The FBI and KBG are still playing the old games.
The Bureau, which failed to anticipate the Times Square bomber, has been relentlessly tracking Russian agents posing as suburban homeowners for years, and the former spymaster Vladimir Putin is kvetching about it
“Back at your home,” he tells another retiree, Bill Clinton, drawing a laugh, “the police went out of control throwing people in jail.
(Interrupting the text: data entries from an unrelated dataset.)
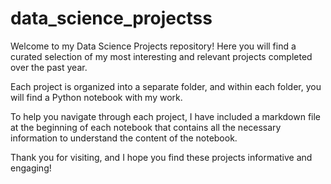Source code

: # data_science_projectss

Welcome to my Data Science Projects repository! Here you will find a curated selection of my most interesting and relevant projects completed over the past year.

Each project is organized into a separate folder, and within each folder, you will find a Python notebook with my work.

To help you navigate through each project, I have included a markdown file at the beginning of each notebook that contains all the necessary information to understand the content of the notebook.

Thank you for visiting, and I hope you find these projects informative and engaging!

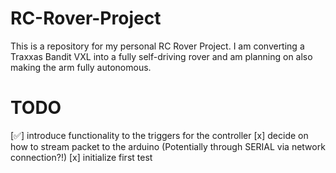 # RC-Rover-Project
This is a repository for my personal RC Rover Project. I am converting a Traxxas Bandit VXL 
into a fully self-driving rover and am planning on also making the arm fully autonomous.


# TODO
[✅] introduce functionality to the triggers for the controller
[x] decide on how to stream packet to the arduino 
    (Potentially through SERIAL via network connection?!)
[x] initialize first test
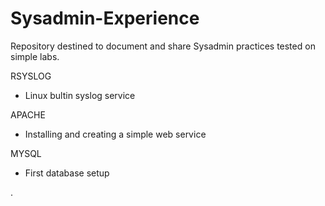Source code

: # Sysadmin-Experience

Repository destined to document and share Sysadmin practices tested on simple labs.


RSYSLOG
  - Linux bultin syslog service

APACHE
  - Installing and creating a simple web service

MYSQL
  - First database setup











.

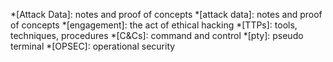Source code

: *[Attack Data]: notes and proof of concepts
*[attack data]: notes and proof of concepts
*[engagement]: the act of ethical hacking
*[TTPs]: tools, techniques, procedures
*[C&Cs]: command and control
*[pty]: pseudo terminal
*[OPSEC]: operational security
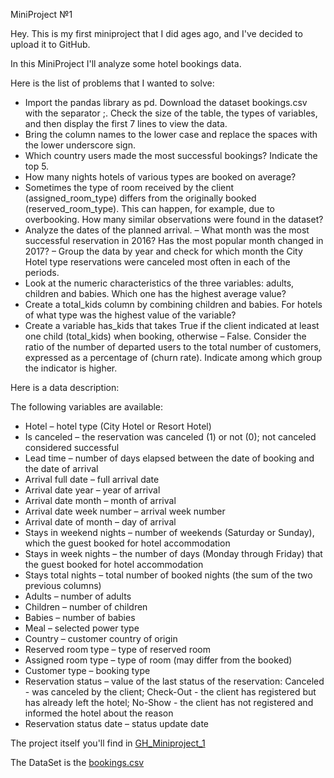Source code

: MiniProject №1

Hey. This is my first miniproject that I did ages ago, and I've decided to upload it to GitHub.

In this MiniProject I'll analyze some hotel bookings data.

Here is the list of problems that I wanted to solve:

- Import the pandas library as pd. Download the dataset bookings.csv with the separator ;. Check the size of the table, the types of variables, and then display the first 7 lines to view the data.
- Bring the column names to the lower case and replace the spaces with the lower underscore sign.
- Which country users made the most successful bookings? Indicate the top 5.
- How many nights hotels of various types are booked on average?
- Sometimes the type of room received by the client (assigned_room_type) differs from the originally booked (reserved_room_type). This can happen, for example, due to overbooking. How many similar observations were found in the dataset?
- Analyze the dates of the planned arrival. – What month was the most successful reservation in 2016? Has the most popular month changed in 2017? – Group the data by year and check for which month the City Hotel type reservations were canceled most often in each of the periods.
- Look at the numeric characteristics of the three variables: adults, children and babies. Which one has the highest average value?
- Create a total_kids column by combining children and babies. For hotels of what type was the highest value of the variable?
- Create a variable has_kids that takes True if the client indicated at least one child (total_kids) when booking, otherwise – False. Consider the ratio of the number of departed users to the total number of customers, expressed as a percentage of (churn rate). Indicate among which group the indicator is higher.

Here is a data description: 

The following variables are available:

- Hotel – hotel type (City Hotel or Resort Hotel)
- Is canceled – the reservation was canceled (1) or not (0); not canceled considered successful
- Lead time – number of days elapsed between the date of booking and the date of arrival
- Arrival full date – full arrival date
- Arrival date year – year of arrival
- Arrival date month – month of arrival
- Arrival date week number – arrival week number
- Arrival date of month – day of arrival
- Stays in weekend nights – number of weekends (Saturday or Sunday), which the guest booked for hotel accommodation
- Stays in week nights – the number of days (Monday through Friday) that the guest booked for hotel accommodation
- Stays total nights – total number of booked nights (the sum of the two previous columns)
- Adults – number of adults
- Children – number of children
- Babies – number of babies
- Meal – selected power type
- Country – customer country of origin
- Reserved room type – type of reserved room
- Assigned room type – type of room (may differ from the booked)
- Customer type – booking type
- Reservation status – value of the last status of the reservation: Canceled - was canceled by the client; Check-Out - the client has registered but has already left the hotel; No-Show - the client has not registered and informed the hotel about the reason
- Reservation status date – status update date


The project itself you'll find in [GH_Miniproject_1](https://github.com/Horiz0nT/MiniProject_1/blob/main/GH_Miniproject_1.ipynb)

The DataSet is the [bookings.csv](https://github.com/Horiz0nT/MiniProject_1/blob/main/bookings.csv)
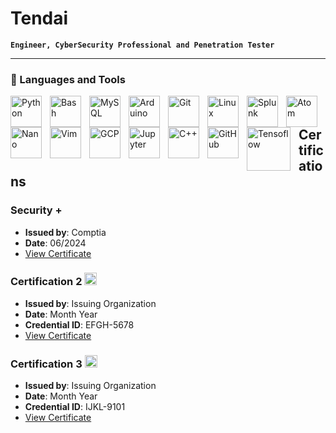 # Tendai

**`Engineer, CyberSecurity Professional and Penetration Tester`**




---

### 🧰 Languages and Tools

            
          
<img align="left" alt="Python" width="50px" style="padding-right:10px;" src="https://cdn.jsdelivr.net/gh/devicons/devicon@latest/icons/python/python-original-wordmark.svg"/>
<img align="left" alt="Bash" width="50px" style="padding-right:10px;" src="https://cdn.jsdelivr.net/gh/devicons/devicon@latest/icons/bash/bash-plain.svg" />
<img align="left" alt="MySQL" width="50px" style="padding-right:10px;" src="https://cdn.jsdelivr.net/gh/devicons/devicon@latest/icons/mysql/mysql-original-wordmark.svg" />
<img align="left" alt="Arduino" width="50px" style="padding-right:10px;" src="https://cdn.jsdelivr.net/gh/devicons/devicon@latest/icons/arduino/arduino-plain-wordmark.svg" />
<img align="left" alt="Git" width="50px" style="padding-right:10px;" src="https://cdn.jsdelivr.net/gh/devicons/devicon@latest/icons/git/git-original-wordmark.svg" />
<img align="left" alt="Linux" width="50px" style="padding-right:10px;" src="https://cdn.jsdelivr.net/gh/devicons/devicon/icons/linux/linux-original.svg" />
<img align="left" alt="Splunk" width="50px" style="padding-right:10px;" src="https://cdn.jsdelivr.net/gh/devicons/devicon@latest/icons/splunk/splunk-original-wordmark.svg" />
<img align="left" alt="Atom" width="50px" style="padding-right:10px;" src="https://cdn.jsdelivr.net/gh/devicons/devicon@latest/icons/atom/atom-original.svg" />
<img align="left" alt="Nano" width="50px" style="padding-right:10px;" src="https://cdn.jsdelivr.net/gh/devicons/devicon@latest/icons/nano/nano-plain-wordmark.svg" />
<img align="left" alt="Vim" width="50px" style="padding-right:10px;" src="https://cdn.jsdelivr.net/gh/devicons/devicon@latest/icons/vim/vim-original.svg" />
<img align="left" alt="GCP" width="50px" style="padding-right:10px;" src="https://cdn.jsdelivr.net/gh/devicons/devicon@latest/icons/googlecloud/googlecloud-original-wordmark.svg" />
<img align="left" alt="Jupyter" width="50px" style="padding-right:10px;" src="https://cdn.jsdelivr.net/gh/devicons/devicon@latest/icons/jupyter/jupyter-original-wordmark.svg" />
<img align="left" alt="C++" width="50px" style="padding-right:10px;" src="https://cdn.jsdelivr.net/gh/devicons/devicon/icons/cplusplus/cplusplus-line.svg" />
<img align="left" alt="GitHub" width="50px" style="padding-right:10px;" src="https://cdn.jsdelivr.net/gh/devicons/devicon/icons/github/github-original.svg" />
<img align="left" alt="Tensoflow" width="70px" style="padding-right:10px;" src="https://cdn.jsdelivr.net/gh/devicons/devicon@latest/icons/tensorflow/tensorflow-original-wordmark.svg" />
<br />


## Certifications

### Security + 
- **Issued by**: Comptia
- **Date**: 06/2024
- [View Certificate](https://www.certmetrics.com/comptia/electronic_certificate.aspx?cert=D1FA3087EC5371A6128D096050AAC0BCO939708B0FFEA7131B34CEB55C7A8B74E)

### Certification 2 <img src="https://img.icons8.com/color/48/000000/certificate.png" width="20" height="20"/>
- **Issued by**: Issuing Organization
- **Date**: Month Year
- **Credential ID**: EFGH-5678
- [View Certificate](https://link-to-certificate.com)

### Certification 3 <img src="https://img.icons8.com/color/48/000000/certificate.png" width="20" height="20"/>
- **Issued by**: Issuing Organization
- **Date**: Month Year
- **Credential ID**: IJKL-9101
- [View Certificate](https://link-to-certificate.com)
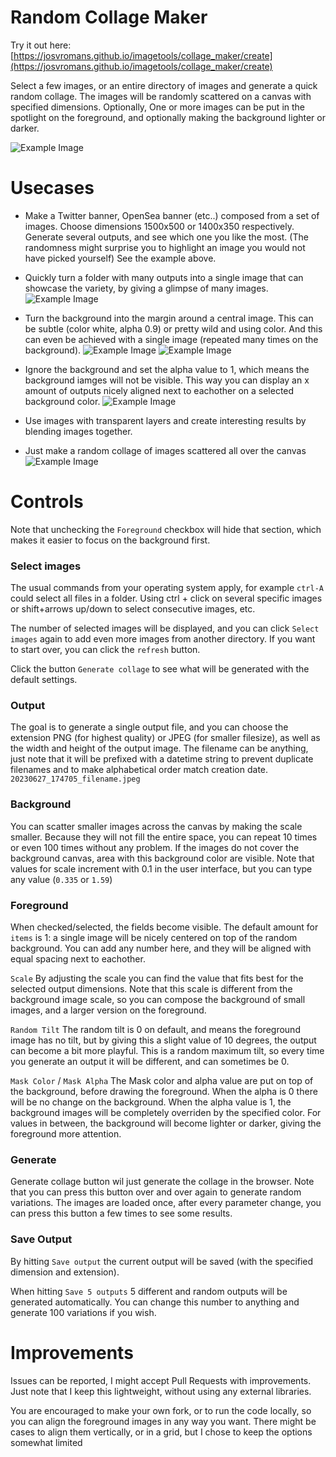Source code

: Random Collage Maker
================

Try it out here: [https://josvromans.github.io/imagetools/collage_maker/create](https://josvromans.github.io/imagetools/collage_maker/create)

Select a few images, or an entire directory of images and generate a quick random collage.
The images will be randomly scattered on a canvas with specified dimensions.
Optionally, One or more images can be put in the spotlight on the foreground, and optionally making the background lighter or darker.

![Example Image](astrattas_1500x500.jpeg)

# Usecases

- Make a Twitter banner, OpenSea banner (etc..) composed from a set of images. Choose dimensions 1500x500 or 1400x350 respectively. Generate several outputs, and see which one you like the most. (The randomness might surprise you to highlight an image you would not have picked yourself)
See the example above.

- Quickly turn a folder with many outputs into a single image that can showcase the variety, by giving a glimpse of many images.
![Example Image](attraction.jpeg)

- Turn the background into the margin around a central image. This can be subtle (color white, alpha 0.9) or pretty wild and using color. And this can even be achieved with a single image (repeated many times on the background).
![Example Image](bw_with_red_bg.jpeg)
![Example Image](plots.jpeg)

- Ignore the background and set the alpha value to 1, which means the background iamges will not be visible.
This way you can display an x amount of outputs nicely aligned next to eachother on a selected background color.
![Example Image](layers.jpeg)

- Use images with transparent layers and create interesting results by blending images together.

- Just make a random collage of images scattered all over the canvas
![Example Image](vacation_photos.jpeg)


# Controls
Note that unchecking the `Foreground` checkbox will hide that section, which makes it easier to focus on the background first.

### Select images
The usual commands from your operating system apply, for example `ctrl-A` could select all files in a folder.
Using ctrl + click on several specific images or shift+arrows up/down to select consecutive images, etc.

The number of selected images will be displayed, and you can click `Select images` again to add even more images from another directory.
If you want to start over, you can click the `refresh` button.

Click the button `Generate collage` to see what will be generated with the default settings.

### Output 
The goal is to generate a single output file, and you can choose the extension PNG (for highest quality) or JPEG (for smaller filesize), as well as the width and height of the output image. 
The filename can be anything, just note that it will be prefixed with a datetime string to prevent duplicate filenames and to make alphabetical order match creation date. `20230627_174705_filename.jpeg`

### Background
You can scatter smaller images across the canvas by making the scale smaller. 
Because they will not fill the entire space, you can repeat 10 times or even 100 times without any problem.
If the images do not cover the background canvas, area with this background color are visible.
Note that values for scale increment with 0.1 in the user interface, but you can type any value (`0.335` or `1.59`)

### Foreground 
When checked/selected, the fields become visible. The default amount for `items` is 1: a single image will be nicely centered on top of the random background. 
You can add any number here, and they will be aligned with equal spacing next to eachother.

`Scale` By adjusting the scale you can find the value that fits best for the selected output dimensions. Note that this scale is different from the background image scale, so you can compose the background of small images, and a larger version on the foreground.

`Random Tilt` The random tilt is 0 on default, and means the foreground image has no tilt, but by giving this a slight value of 10 degrees, the output can become a bit more playful. 
This is a random maximum tilt, so every time you generate an output it will be different, and can sometimes be 0.

`Mask Color` / `Mask Alpha` The Mask color and alpha value are put on top of the background, before drawing the foreground. 
When the alpha is 0 there will be no change on the background. When the alpha value is 1, the background images will be completely overriden by the specified color. 
For values in between, the background will become lighter or darker, giving the foreground more attention.


### Generate
Generate collage button wil just generate the collage in the browser. Note that you can press this button over and over again to generate random variations.
The images are loaded once, after every parameter change, you can press this button a few times to see some results.


### Save Output
By hitting `Save output` the current output will be saved (with the specified dimension and extension).

When hitting `Save 5 outputs` 5 different and random outputs will be generated automatically. You can change this number to anything and generate 100 variations if you wish.


# Improvements
Issues can be reported, I might accept Pull Requests with improvements. Just note that I keep this lightweight, without using any external libraries.

You are encouraged to make your own fork, or to run the code locally, so you can align the foreground images in any way you want. There might be cases to align them vertically, or in a grid, but I chose to keep the options somewhat limited 
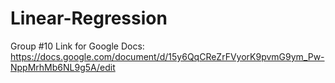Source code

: # Linear-Regression
Group #10
Link for Google Docs: https://docs.google.com/document/d/15y6QqCReZrFVyorK9pvmG9ym_Pw-NppMrhMb6NL9g5A/edit
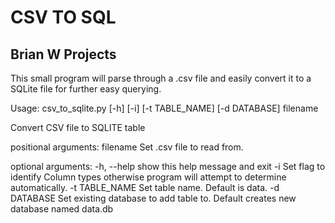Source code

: <h1>CSV TO SQL</h1>
<h2>Brian W Projects</h2>

This small program will parse through a .csv file and easily convert it to a SQLite file for further easy querying.

Usage:
csv_to_sqlite.py [-h] [-i] [-t TABLE_NAME] [-d DATABASE] filename

Convert CSV file to SQLITE table

positional arguments:
  filename       Set .csv file to read from.

optional arguments:
  -h, --help     show this help message and exit
  -i             Set flag to identify Column types otherwise program will
                 attempt to determine automatically.
  -t TABLE_NAME  Set table name. Default is data.
  -d DATABASE    Set existing database to add table to. Default creates new
                 database named data.db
But that’s the kind of job they have.”
The indictment of 11 “deep cover” agents recalls the days when Americans were kept aware of potentially dangerous neighbors by that expert on secret lives, J. Edgar Hoover.
The news has a Rip Van Winkle feel to it, as if the FBI were awakening from a decades-long nap, unaware of this month’s visit by the Russian president, who was warmly greeted in the White House, shared cheeseburgers with the President and was given a tour of Silicon Valley as well as the 21st-century imperative of derailing Middle East terrorism rather than Communist subversion.
Thousands of surveillance hours produced not charges of espionage but of acting as “unauthorized foreign agents and conspiracy to commit money laundering”–not quite as alarming as planting bombs in midtown Manhattan, but in the arcane world of spycraft, who can tell?
The indicated conspirators spent years living in American suburbs while, according to prosecutors, penetrating American “policy making circles.”